While smart buildings use connected devices to boost efficiency and user experience, such connectivity also introduces cybersecurity risks. Keeping the building secure from cyber threats and attacks is therefore a top priority. This article looks at some of the solutions and best practices to effectively secure connected, smart buildings.
Smart buildings leverage the powers of IoT devices to make buildings more efficient and sustainable. Yet they are also vulnerable to cyberattacks and threats. The reason is simple: these buildings being connected, a breach on one device may compromise the entire system, which can bring irreparable damage to the building. Operators thus place a high priority on the cybersecurity of smart buildings.
Solutions addressing Layer 1 visibility issues
In this regard, though, operators are faced with various challenges. One of the major challenges is a lack of visibility – being able to see what devices are on the network, how they are functioning and whether they may create problems.
Especially, a lack of Layer 1 visibility is particularly concerning. “Layer 1 is the physical network layer and can be compared to a physical road if comparing a building network to a city’s road system. Additionally, Layer 1 are the cables and hardware connections that construct a network. Layer 1 visibility is the ability to have all eyes on what is plugged in and where. If anything new is introduced, you will know immediately. Without Layer 1 visibility, an attacker can plug unauthorized technology into these networks without you knowing,” said Luke Bencie, MD, and Sasha Hossain, Junior Research Associate, at Security Management International.
According to Sepio through a
whitepaper, traditional security solutions like Network Access Control (NAC) and Intrusion Detection Systems (IDS) fall short because they operate at the software level and lack Layer 1 awareness. “Layer 1 visibility is crucial for detecting rogue or hidden devices. While NAC enforces access policies and IDS scans for suspicious traffic patterns, neither can detect rogue hardware that physically connects to a network but remains invisible at the software layer. This blind spot allows attackers to exploit endpoints, often through USB drops, unauthorized Wi-Fi devices, or spoofed MAC addresses,” Sepio said.

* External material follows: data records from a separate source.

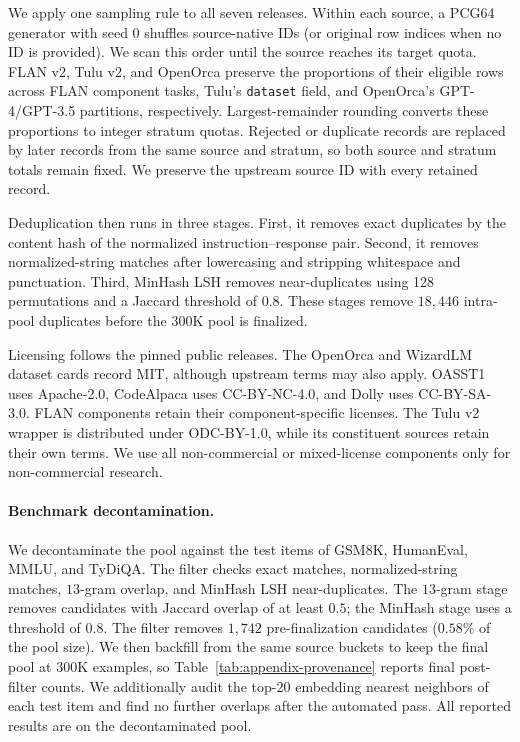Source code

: We apply one sampling rule to all seven releases. Within each source, a PCG64
generator with seed 0 shuffles source-native IDs (or original row indices when
no ID is provided). We scan this order until the source reaches its target
quota. FLAN v2, Tulu v2, and OpenOrca preserve the proportions of their eligible
rows across FLAN component tasks, Tulu's \texttt{dataset} field, and OpenOrca's
GPT-4/GPT-3.5 partitions, respectively. Largest-remainder rounding converts
these proportions to integer stratum quotas. Rejected or duplicate records are
replaced by later records from the same source and stratum, so both source and
stratum totals remain fixed. We preserve the upstream source ID with every
retained record.

Deduplication then runs in three stages. First, it removes exact duplicates by
the content hash of the normalized instruction--response pair. Second, it
removes normalized-string matches after lowercasing and stripping whitespace and
punctuation. Third, MinHash LSH removes near-duplicates using 128 permutations
and a Jaccard threshold of $0.8$. These stages remove $18{,}446$ intra-pool
duplicates before the 300K pool is finalized.

Licensing follows the pinned public releases. The OpenOrca and WizardLM dataset
cards record MIT, although upstream terms may also apply. OASST1 uses
Apache-2.0, CodeAlpaca uses CC-BY-NC-4.0, and Dolly uses CC-BY-SA-3.0. FLAN
components retain their component-specific licenses. The Tulu v2 wrapper is
distributed under ODC-BY-1.0, while its constituent sources retain their own
terms. We use all non-commercial or mixed-license components only for
non-commercial research.

\paragraph{Benchmark decontamination.}
We decontaminate the pool against the test items of GSM8K, HumanEval, MMLU, and
TyDiQA. The filter checks exact matches, normalized-string matches, $13$-gram
overlap, and MinHash LSH near-duplicates. The $13$-gram stage removes candidates
with Jaccard overlap of at least $0.5$; the MinHash stage uses a threshold of
$0.8$. The filter removes $1{,}742$ pre-finalization candidates ($0.58\%$ of the
pool size). We then backfill from the same source buckets to keep the final pool
at 300K examples, so Table~\ref{tab:appendix-provenance} reports final
post-filter counts. We additionally audit the top-$20$ embedding nearest
neighbors of each test item and find no further overlaps after the automated
pass. All reported results are on the decontaminated pool.

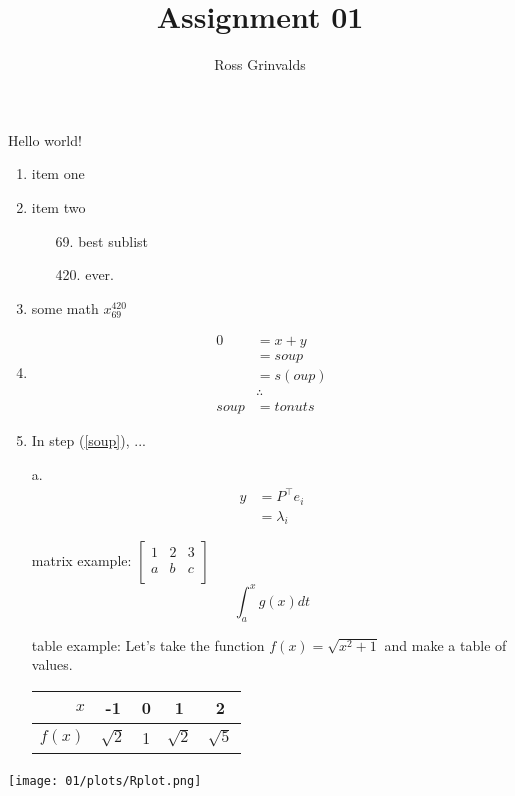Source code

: \documentclass{article}
\begin{document}
\title{Assignment 01}
\author{Ross Grinvalds}
\maketitle

Hello world!

\begin{enumerate}
	\item item one

	\item item two

	\begin{enumerate}
		\item[69.] best sublist
		
		\item[420.] ever.
	
	\end{enumerate}

	\item some math $x^{420}_{69}$
	
	\item
		\begin{align}
			0  &= x + y \\
				 &= soup  \label{soup} \\
				 &= s(oup) \label{soup_factor} \\
				 & \therefore \\
			soup	&= tonuts
		\end{align}
	
	\item In step (\ref{soup}), ...

	\item[a.]
		\begin{align*}
			y &= P^\intercal{}e_i \\
			&=\lambda_i
		\end{align*}

	\item[matrix example:]
		$\begin{bmatrix}
			1 & 2 & 3 \\
			a & b & c \\
		\end{bmatrix}$
		$$\int_{a}^{x}g(x)dt$$

	\item[table example:] Let's take the function $f(x) = \sqrt{x^2 + 1}$ and make a table of values.
		\begin{tabular}{r|cccc}
			$x$ & -1 & 0 & 1 & 2 \\
			\hline
			$f(x)$ & $\sqrt{2}$ & 1 & $\sqrt{2}$ & $\sqrt{5}$
		\end{tabular}

\end{enumerate}

\texttt{[image: 01/plots/Rplot.png]}
\
\end{document}
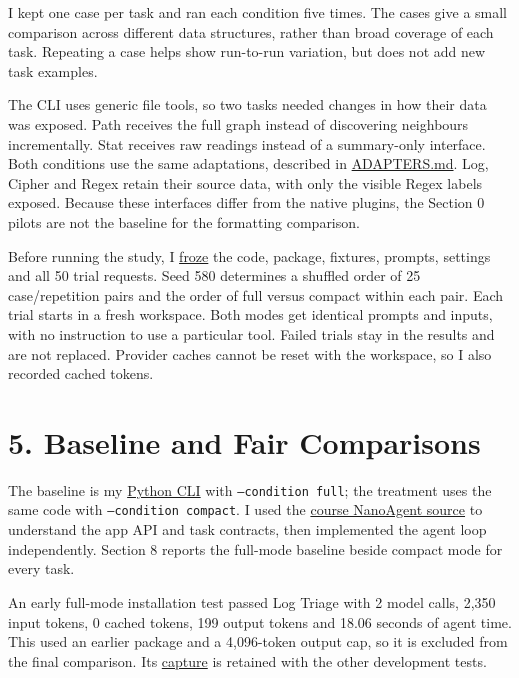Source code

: \documentclass[10pt,letterpaper]{article}
\begin{document}
I kept one case per task and ran each condition five times. The cases give a small comparison across different data structures, rather than broad coverage of each task. Repeating a case helps show run-to-run variation, but does not add new task examples.

The CLI uses generic file tools, so two tasks needed changes in how their data was exposed. Path receives the full graph instead of discovering neighbours incrementally. Stat receives raw readings instead of a summary-only interface. Both conditions use the same adaptations, described in \href{https://github.com/a-little-hoof/580-final/blob/main/docs/ADAPTERS.md}{ADAPTERS.md}. Log, Cipher and Regex retain their source data, with only the visible Regex labels exposed. Because these interfaces differ from the native plugins, the Section 0 pilots are not the baseline for the formatting comparison.

Before running the study, I \href{https://github.com/a-little-hoof/580-final/blob/main/study/controlled/final/freeze.json}{froze} the code, package, fixtures, prompts, settings and all 50 trial requests. Seed 580 determines a shuffled order of 25 case/repetition pairs and the order of full versus compact within each pair. Each trial starts in a fresh workspace. Both modes get identical prompts and inputs, with no instruction to use a particular tool. Failed trials stay in the results and are not replaced. Provider caches cannot be reset with the workspace, so I also recorded cached tokens.

\section*{5. Baseline and Fair Comparisons}

The baseline is my \href{https://github.com/a-little-hoof/580-final/tree/main/src/comp580\_agent}{Python CLI} with \texttt{--condition full}; the treatment uses the same code with \texttt{--condition compact}. I used the \href{https://github.com/RUSH-LAB/nanoagent/tree/189454718dad10404b92147b52dc07b3e6a8e598}{course NanoAgent source} to understand the app API and task contracts, then implemented the agent loop independently. Section 8 reports the full-mode baseline beside compact mode for every task.

An early full-mode installation test passed Log Triage with 2 model calls, 2,350 input tokens, 0 cached tokens, 199 output tokens and 18.06 seconds of agent time. This used an earlier package and a 4,096-token output cap, so it is excluded from the final comparison. Its \href{https://github.com/a-little-hoof/580-final/blob/main/study/controlled/development/smoke-terminal-full/capture.json}{capture} is retained with the other development tests.
\end{document}
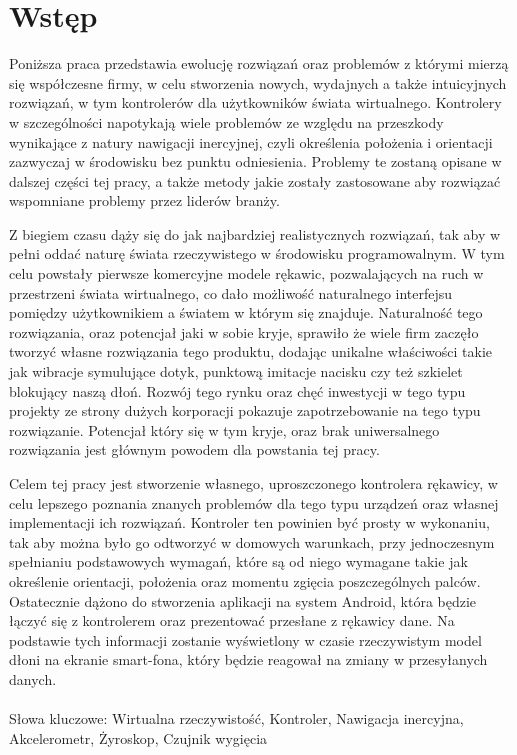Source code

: \chapter{Wstęp}
\label{ch:wstep}
Poniższa praca przedstawia ewolucję rozwiązań oraz problemów z którymi mierzą się współczesne firmy, w celu stworzenia nowych, wydajnych a także intuicyjnych rozwiązań, w tym kontrolerów dla użytkowników świata wirtualnego. Kontrolery w szczególności napotykają wiele problemów ze względu na przeszkody wynikające z natury nawigacji inercyjnej, czyli określenia położenia i orientacji zazwyczaj w środowisku bez punktu odniesienia. Problemy te zostaną opisane w dalszej części tej pracy, a także metody jakie zostały zastosowane aby rozwiązać wspomniane problemy przez liderów branży.

Z biegiem czasu dąży się do jak najbardziej realistycznych rozwiązań, tak aby w pełni oddać naturę świata rzeczywistego w środowisku programowalnym. W tym celu powstały pierwsze komercyjne modele rękawic, pozwalających na ruch w przestrzeni świata wirtualnego, co dało możliwość naturalnego interfejsu pomiędzy użytkownikiem a światem w którym się znajduje. Naturalność tego rozwiązania, oraz potencjał jaki w sobie kryje, sprawiło że wiele firm zaczęło tworzyć własne rozwiązania tego produktu, dodając unikalne właściwości takie jak wibracje symulujące dotyk, punktową imitacje nacisku czy też szkielet blokujący naszą dłoń. Rozwój tego rynku oraz chęć inwestycji w tego typu projekty ze strony dużych korporacji pokazuje zapotrzebowanie na tego typu rozwiązanie. Potencjał który się w tym kryje, oraz brak uniwersalnego rozwiązania jest głównym powodem dla powstania tej pracy.

Celem tej pracy jest stworzenie własnego, uproszczonego kontrolera rękawicy, w celu lepszego poznania znanych problemów dla tego typu urządzeń oraz własnej implementacji ich rozwiązań. Kontroler ten powinien być prosty w wykonaniu, tak aby można było go odtworzyć w domowych warunkach, przy jednoczesnym spełnianiu podstawowych wymagań, które są od niego wymagane takie jak określenie orientacji, położenia oraz momentu zgięcia poszczególnych palców. Ostatecznie dążono do stworzenia aplikacji na system Android, która będzie łączyć się z kontrolerem oraz prezentować przesłane z rękawicy dane. Na podstawie tych informacji zostanie wyświetlony w czasie rzeczywistym model dłoni na ekranie smart-fona, który będzie reagował na zmiany w przesyłanych danych.\\
\\
Słowa kluczowe: Wirtualna rzeczywistość, Kontroler, Nawigacja inercyjna, Akcelerometr, Żyroskop, Czujnik wygięcia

That said, Sepio has a solution that helps smart building operators gain visibility. “Sepio’s platform addresses the root cause of smart building cybersecurity challenges: network asset visibility. Unlike traditional security solutions, Sepio leverages physical layer visibility to provide unparalleled asset awareness, going deeper than any other approach. By creating a digital fingerprint of all devices using multiple Layer 1 parameters and a unique machine learning algorithm, Sepio ensures ultimate visibility across IT, OT, and IoT assets, whether managed, unmanaged, or hidden,” Sepio said, adding that the company also uses a Zero Trust Hardware Access (ZTHA) approach that enforces strict hardware access control policies.
A layered approach
While having visibility of IoT devices is important, it alone isn’t enough to fully protect smart buildings from cyberattacks. What’s recommended is a layered approach that makes smart building cybersecurity more complete and comprehensive.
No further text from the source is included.